Dan blijft het enige maanden rustig en het lijkt erop dat de afwikkeling van de nalatenschap van Hendrik Mors tot ieders tevredenheid gedaan is. Maar op 29 november wordt de weduwe weer voor het gerecht gedaagd, nu door de oudste zoon van Hendrik Mors, Cornelis Hendricx Uul, en één van zijn schoonzoons Philip Bastiaens. De beide eisers verwijzen naar de sententie van het gerecht van 17 juni. Zij verlangen dat de weduwe veroordeeld wordt tot betaling van 75 gulden aan ieder van de eisers. Dit geld zou hen toekomen, wegens nog niet verrekende huur of pacht voor de zeven morgen land, die de weduwe gebruikt heeft tot de boedelscheiding, wegens de opbrengst van de vruchten van het land en de 30 of 40.000 'houpen' die zij heeft gehouden. Uitspraak wordt niet gedaan en op volgende rechtdagen wordt deze zaak nog op de rol vermeld.
De namen van de kinderen van Hendrik Mors komen nog enige malen voor op de rol van de rechtdagen. Van een enkel proces zijn de uitkomsten niet bekend. Het kan zijn dat delen van het betreffende dingboek verloren gegaan zijn, maar zeer wel mogelijk is, dat uiteindelijk in de meeste gevallen onderling een regeling getroffen is. De processen worden hieronder besproken. Op 6 maart 1604 vindt ogenschijnlijk het laatste rechtsgeding plaats over de afwikkeling van de nalatenschap. Hoewel geen van de nakomelingen van Hendrik Dirks de achternaam Mors verder voert, zal die naam nog enkele eeuwen voortleven. Tijdens zijn leven wordt een deel van de veertien morgen aangeduid met de naam 'het Heilige Geestweer'. Na zijn dood zal het weer steeds zijn naam dragen: het Heyn Dirks Mors(se)weer.
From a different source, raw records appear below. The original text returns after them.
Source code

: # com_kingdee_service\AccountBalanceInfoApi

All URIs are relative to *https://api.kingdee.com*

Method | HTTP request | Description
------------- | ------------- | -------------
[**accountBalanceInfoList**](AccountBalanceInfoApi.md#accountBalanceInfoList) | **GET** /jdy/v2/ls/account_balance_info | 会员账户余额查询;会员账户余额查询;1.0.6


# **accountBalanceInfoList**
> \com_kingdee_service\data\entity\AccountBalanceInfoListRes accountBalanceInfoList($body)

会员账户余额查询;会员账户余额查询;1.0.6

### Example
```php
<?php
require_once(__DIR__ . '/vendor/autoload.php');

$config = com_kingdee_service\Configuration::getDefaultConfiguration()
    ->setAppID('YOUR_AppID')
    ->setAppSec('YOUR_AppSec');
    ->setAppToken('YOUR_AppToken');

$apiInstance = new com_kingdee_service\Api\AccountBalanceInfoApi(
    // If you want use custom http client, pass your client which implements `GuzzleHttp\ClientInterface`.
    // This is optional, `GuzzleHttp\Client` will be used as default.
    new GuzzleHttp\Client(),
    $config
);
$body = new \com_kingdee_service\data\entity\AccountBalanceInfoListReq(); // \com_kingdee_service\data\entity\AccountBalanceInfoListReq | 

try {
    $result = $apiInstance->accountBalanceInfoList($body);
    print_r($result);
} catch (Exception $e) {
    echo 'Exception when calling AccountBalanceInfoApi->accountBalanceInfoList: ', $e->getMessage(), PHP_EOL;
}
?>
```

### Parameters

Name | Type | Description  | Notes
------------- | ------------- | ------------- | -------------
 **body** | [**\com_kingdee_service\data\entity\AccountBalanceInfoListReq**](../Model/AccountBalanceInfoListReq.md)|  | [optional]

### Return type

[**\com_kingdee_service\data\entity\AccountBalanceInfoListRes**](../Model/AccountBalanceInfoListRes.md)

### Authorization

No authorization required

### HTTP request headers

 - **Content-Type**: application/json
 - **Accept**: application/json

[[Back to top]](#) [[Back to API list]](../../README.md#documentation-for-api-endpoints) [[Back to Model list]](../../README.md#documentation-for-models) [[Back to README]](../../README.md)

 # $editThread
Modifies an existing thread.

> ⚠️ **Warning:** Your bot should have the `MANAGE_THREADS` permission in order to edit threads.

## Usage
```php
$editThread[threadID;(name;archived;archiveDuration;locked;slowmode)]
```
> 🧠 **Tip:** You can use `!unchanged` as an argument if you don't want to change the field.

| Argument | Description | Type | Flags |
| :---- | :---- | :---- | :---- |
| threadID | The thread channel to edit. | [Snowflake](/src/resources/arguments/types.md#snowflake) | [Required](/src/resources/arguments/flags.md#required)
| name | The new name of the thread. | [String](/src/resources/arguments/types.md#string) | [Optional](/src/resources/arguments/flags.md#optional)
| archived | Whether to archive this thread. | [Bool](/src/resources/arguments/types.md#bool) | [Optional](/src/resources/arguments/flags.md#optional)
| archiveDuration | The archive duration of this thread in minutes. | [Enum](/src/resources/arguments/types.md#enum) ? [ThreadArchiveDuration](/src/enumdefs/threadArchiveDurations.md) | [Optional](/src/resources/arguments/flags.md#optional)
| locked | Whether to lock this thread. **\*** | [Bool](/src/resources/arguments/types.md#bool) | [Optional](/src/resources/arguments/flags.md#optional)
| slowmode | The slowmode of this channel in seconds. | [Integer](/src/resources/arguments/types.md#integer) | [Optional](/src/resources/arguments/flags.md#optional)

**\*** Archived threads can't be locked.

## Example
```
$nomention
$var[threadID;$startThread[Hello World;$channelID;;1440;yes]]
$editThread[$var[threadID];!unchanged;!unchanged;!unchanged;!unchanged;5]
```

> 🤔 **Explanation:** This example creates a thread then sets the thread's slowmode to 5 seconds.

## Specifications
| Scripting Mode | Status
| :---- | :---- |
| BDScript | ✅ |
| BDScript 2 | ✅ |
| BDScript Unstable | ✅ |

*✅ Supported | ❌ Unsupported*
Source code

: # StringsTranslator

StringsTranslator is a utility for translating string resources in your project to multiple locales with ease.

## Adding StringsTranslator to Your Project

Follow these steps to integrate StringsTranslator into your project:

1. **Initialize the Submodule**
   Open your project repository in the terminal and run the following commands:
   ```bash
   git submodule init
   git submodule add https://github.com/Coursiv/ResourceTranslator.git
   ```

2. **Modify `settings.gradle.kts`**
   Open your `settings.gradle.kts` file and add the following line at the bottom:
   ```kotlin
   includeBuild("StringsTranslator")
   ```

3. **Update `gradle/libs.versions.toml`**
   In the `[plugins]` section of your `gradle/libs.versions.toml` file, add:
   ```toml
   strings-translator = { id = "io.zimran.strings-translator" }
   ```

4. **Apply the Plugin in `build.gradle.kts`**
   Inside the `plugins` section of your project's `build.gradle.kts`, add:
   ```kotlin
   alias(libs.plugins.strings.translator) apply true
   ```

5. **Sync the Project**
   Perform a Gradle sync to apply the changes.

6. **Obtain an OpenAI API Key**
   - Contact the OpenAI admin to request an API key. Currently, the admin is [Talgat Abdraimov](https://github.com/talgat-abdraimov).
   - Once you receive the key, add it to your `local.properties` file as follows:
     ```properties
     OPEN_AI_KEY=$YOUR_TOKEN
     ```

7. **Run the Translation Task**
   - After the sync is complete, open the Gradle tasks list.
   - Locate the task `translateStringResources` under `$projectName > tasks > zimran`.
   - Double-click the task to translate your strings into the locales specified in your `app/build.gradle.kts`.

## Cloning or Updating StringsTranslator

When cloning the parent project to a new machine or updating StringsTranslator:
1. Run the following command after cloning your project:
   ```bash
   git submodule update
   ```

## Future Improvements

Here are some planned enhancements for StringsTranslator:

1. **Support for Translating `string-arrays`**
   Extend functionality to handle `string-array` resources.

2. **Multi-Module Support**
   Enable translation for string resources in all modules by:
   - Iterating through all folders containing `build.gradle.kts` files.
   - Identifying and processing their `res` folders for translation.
Slechts één maal wordt over Jan Hendriks geschreven en dat is in een akte voor het Hof van Utrecht. Hij blijkt te zijn overleden aan de gevolgen van een steekpartij die, als wij de advokaat van de dader moeten geloven, door hemzelf was uitgelokt. De dader Ningen Jans wordt hiervoor gestraft met levenslange verbanning uit de heerlijkheid Langerak en betaling van een hoge boete. Twee en een half jaar na deze gebeurtenis verzoekt de dader kwijtschelding van zijn zware staf. In het verzoekschrift aan het Hof van Utrecht vertelt de advokaat van de dader onder andere hoe het misdrijf was gepleegd. Het is daarbij niet ongebruikelijk om het slachtoffer af te schilderen als de echte 'slechterik', die het onheil over zichzelf heeft afgeroepen. De dader wordt dan beschreven als een goedmoedig persoon, die eigenlijk 'geen vlieg kwaad kan doen'. Als de familie van het slachtoffer zich niet tegen de kwijtschelding van de straf verzet, wordt die in een dergelijk geval dikwijls verleend. Ningen Jans belooft de verwanten van het slachtoffer schadeloos te stellen. Uiteraard zal hij ook een boete betalen en zullen de kosten voor het rechtsgeding voor zijn rekening komen.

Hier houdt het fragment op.